--- START ---

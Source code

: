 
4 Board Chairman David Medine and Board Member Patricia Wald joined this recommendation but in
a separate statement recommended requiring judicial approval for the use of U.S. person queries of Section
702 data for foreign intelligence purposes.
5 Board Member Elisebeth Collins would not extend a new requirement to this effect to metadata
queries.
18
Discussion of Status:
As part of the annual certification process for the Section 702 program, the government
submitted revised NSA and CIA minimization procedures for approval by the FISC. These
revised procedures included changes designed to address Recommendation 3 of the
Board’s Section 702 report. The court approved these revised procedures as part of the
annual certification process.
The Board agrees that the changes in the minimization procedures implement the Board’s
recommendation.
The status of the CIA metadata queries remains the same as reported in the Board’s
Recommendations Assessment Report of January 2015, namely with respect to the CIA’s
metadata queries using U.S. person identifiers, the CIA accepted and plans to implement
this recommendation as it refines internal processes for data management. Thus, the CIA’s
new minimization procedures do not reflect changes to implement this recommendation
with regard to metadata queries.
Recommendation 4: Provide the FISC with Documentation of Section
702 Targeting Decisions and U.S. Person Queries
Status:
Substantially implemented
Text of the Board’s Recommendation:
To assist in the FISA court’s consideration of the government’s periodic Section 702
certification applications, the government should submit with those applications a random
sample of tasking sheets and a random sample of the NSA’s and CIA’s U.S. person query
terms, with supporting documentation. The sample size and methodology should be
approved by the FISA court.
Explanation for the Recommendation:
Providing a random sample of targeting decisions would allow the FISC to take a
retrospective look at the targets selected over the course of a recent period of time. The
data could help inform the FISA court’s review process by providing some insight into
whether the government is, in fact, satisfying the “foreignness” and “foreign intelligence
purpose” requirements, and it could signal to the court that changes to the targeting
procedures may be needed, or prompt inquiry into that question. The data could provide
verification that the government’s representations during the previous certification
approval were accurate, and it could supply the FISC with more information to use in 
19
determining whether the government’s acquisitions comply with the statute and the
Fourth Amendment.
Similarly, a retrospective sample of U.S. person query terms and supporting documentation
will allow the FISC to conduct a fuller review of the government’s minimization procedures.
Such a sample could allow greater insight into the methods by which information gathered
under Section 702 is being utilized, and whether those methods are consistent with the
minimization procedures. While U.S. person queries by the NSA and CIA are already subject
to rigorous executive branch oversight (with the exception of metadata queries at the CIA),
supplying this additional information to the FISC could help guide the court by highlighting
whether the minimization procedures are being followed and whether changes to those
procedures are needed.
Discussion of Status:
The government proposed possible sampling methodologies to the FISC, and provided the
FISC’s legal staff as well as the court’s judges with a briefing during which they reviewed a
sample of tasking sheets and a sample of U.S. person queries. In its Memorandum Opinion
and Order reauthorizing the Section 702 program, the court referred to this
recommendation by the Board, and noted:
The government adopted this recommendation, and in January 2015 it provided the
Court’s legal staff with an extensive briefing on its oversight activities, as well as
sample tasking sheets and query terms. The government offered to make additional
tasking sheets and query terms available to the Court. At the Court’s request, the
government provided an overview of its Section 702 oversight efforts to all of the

--- END ---

** Aim of the task **
Return, from the material above, each line holding the string "methods".

** Written reply **
Such a sample could allow greater insight into the methods by which information gathered
under Section 702 is being utilized, and whether those methods are consistent with the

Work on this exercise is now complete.